**The task**
Collect from the data below each line with "required".

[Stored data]
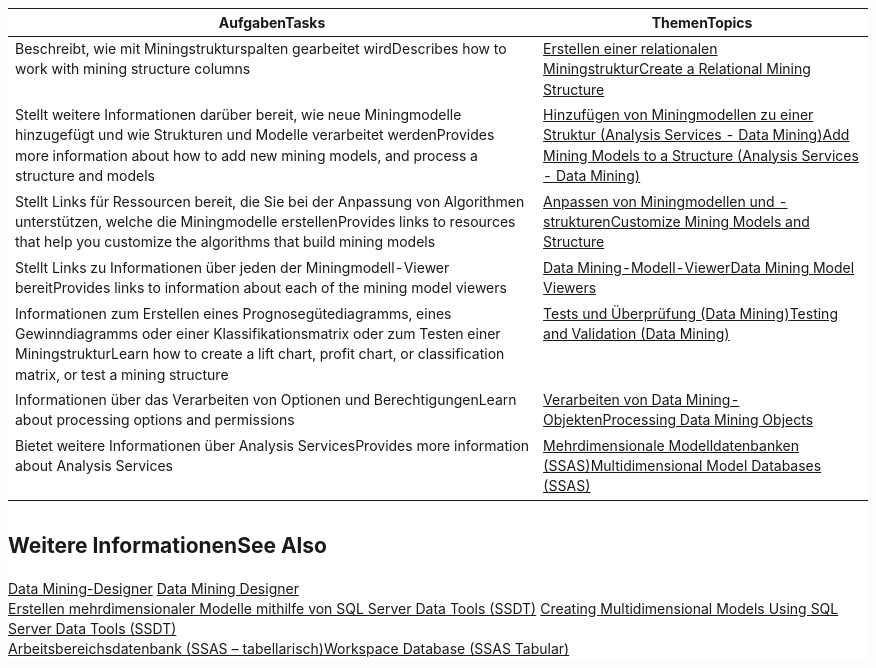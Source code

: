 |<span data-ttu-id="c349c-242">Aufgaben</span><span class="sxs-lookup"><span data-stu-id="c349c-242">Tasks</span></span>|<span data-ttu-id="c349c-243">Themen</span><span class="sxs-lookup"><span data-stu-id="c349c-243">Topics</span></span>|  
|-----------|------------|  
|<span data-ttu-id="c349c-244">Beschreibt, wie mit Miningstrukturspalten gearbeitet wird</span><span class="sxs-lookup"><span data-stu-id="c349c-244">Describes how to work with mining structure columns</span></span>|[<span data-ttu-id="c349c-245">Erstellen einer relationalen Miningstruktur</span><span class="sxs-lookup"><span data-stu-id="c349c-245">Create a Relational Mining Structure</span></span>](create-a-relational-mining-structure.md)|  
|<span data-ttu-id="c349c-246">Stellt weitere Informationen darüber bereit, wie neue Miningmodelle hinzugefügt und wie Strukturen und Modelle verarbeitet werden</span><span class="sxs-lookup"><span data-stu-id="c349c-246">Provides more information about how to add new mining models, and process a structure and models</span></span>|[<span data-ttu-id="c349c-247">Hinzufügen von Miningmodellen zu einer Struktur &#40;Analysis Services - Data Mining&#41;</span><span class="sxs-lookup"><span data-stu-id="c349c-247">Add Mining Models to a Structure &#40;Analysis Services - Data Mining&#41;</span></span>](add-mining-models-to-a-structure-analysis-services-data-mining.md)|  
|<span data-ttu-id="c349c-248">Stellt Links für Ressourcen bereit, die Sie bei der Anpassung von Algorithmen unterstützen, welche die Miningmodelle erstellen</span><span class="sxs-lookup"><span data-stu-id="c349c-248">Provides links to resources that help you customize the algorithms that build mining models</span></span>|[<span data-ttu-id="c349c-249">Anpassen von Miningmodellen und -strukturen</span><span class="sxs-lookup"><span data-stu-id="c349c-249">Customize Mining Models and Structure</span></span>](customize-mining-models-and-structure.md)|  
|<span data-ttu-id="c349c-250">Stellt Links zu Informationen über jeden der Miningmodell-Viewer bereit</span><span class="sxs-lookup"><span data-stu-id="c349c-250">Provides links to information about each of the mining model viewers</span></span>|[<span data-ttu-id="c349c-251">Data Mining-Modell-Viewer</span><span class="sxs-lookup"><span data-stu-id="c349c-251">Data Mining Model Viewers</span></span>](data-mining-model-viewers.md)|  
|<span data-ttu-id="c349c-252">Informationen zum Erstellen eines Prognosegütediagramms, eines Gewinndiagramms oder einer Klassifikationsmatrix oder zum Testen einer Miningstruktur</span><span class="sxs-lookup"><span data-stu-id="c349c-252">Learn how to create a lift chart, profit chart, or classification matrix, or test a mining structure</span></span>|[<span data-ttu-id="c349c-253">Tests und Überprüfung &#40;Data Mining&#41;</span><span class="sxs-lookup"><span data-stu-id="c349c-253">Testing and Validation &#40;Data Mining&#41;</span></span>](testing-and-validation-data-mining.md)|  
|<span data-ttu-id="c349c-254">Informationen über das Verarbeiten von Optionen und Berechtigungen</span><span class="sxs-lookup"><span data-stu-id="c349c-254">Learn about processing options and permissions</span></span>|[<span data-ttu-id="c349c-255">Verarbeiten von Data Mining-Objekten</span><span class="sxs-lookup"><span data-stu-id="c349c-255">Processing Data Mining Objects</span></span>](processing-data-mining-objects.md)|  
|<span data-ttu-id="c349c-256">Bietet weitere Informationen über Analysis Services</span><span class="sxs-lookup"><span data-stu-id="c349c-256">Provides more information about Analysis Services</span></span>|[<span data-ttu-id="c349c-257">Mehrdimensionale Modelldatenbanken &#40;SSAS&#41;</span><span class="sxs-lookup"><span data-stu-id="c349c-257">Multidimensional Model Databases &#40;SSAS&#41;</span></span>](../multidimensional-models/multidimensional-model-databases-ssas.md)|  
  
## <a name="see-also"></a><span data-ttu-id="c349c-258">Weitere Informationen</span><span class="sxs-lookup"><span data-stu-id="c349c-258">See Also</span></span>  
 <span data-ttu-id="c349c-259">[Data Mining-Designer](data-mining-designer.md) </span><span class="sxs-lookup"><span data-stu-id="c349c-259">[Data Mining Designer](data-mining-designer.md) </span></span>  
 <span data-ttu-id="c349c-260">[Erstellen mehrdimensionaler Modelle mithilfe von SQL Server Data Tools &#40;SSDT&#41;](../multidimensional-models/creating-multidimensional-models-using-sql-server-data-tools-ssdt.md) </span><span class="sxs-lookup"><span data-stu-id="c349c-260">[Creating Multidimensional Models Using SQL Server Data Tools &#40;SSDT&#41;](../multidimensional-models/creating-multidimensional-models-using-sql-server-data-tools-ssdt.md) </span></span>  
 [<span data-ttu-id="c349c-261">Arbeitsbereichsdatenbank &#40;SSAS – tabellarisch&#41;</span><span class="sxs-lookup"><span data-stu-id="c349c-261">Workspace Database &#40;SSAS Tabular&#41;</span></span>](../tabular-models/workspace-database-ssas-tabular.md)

==

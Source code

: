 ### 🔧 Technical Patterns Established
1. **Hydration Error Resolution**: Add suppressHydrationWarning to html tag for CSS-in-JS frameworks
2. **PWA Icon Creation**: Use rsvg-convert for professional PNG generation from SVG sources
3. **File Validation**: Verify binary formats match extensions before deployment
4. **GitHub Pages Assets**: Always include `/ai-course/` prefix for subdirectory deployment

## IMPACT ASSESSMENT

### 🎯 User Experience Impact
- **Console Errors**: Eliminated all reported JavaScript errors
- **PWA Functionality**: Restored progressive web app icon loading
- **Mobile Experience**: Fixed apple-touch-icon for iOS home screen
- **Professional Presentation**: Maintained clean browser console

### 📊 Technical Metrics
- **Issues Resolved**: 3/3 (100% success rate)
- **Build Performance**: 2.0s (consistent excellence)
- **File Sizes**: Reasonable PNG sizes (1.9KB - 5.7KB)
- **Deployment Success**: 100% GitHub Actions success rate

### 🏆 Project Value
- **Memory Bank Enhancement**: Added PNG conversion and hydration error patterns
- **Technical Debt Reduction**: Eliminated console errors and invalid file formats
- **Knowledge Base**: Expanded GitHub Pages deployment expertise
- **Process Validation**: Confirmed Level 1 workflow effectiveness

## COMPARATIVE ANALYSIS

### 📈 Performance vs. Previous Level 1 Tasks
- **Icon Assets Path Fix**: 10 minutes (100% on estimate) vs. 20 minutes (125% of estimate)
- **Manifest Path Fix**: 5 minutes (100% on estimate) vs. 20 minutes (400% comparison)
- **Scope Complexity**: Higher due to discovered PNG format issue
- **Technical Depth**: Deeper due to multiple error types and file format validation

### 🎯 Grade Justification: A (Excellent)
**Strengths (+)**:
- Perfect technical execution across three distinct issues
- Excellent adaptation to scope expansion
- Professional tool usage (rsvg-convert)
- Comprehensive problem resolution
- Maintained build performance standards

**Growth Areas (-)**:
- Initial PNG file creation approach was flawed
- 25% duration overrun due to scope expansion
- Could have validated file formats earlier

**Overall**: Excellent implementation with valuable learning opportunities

* * *

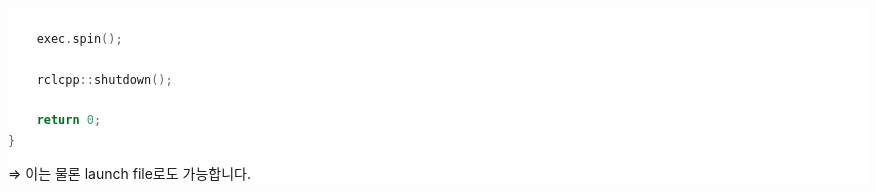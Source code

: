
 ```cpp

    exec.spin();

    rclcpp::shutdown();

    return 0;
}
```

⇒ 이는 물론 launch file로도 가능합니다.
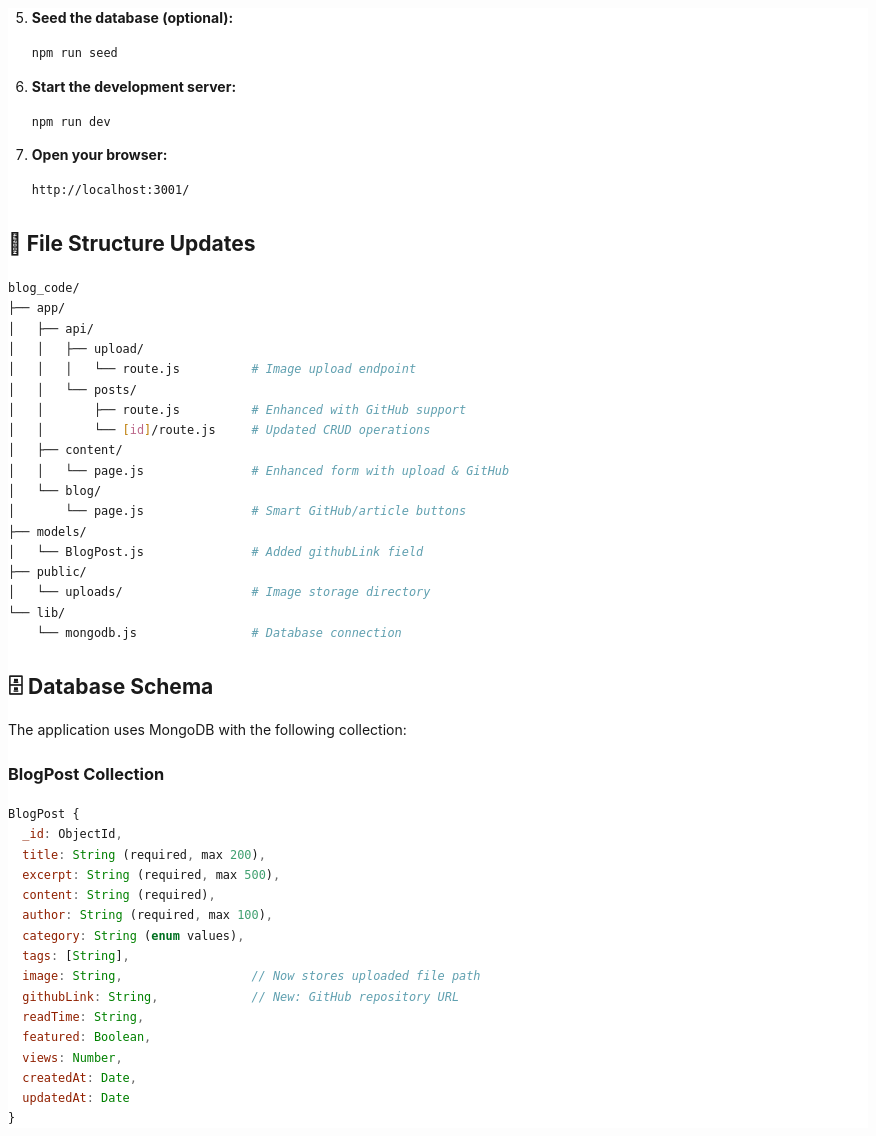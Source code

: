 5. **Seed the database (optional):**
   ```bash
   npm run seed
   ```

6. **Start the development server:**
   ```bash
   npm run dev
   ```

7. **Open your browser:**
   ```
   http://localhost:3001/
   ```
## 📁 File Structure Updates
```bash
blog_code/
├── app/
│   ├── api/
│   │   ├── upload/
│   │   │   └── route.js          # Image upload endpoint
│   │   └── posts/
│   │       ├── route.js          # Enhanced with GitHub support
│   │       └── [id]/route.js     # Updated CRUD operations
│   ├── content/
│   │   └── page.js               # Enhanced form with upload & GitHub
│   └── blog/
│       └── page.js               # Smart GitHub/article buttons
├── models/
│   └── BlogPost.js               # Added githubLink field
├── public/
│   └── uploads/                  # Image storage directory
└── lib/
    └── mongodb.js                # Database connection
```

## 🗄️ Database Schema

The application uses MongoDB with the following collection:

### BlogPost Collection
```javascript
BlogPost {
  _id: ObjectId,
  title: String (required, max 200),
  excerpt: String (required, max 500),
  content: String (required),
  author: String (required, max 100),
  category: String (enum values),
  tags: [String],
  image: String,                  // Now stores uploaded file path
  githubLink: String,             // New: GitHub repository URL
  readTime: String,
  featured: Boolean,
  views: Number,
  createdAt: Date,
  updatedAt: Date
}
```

**Result**
  title: String (required, max 200),
  excerpt: String (required, max 500),
  content: String (required),
  author: String (required, max 100),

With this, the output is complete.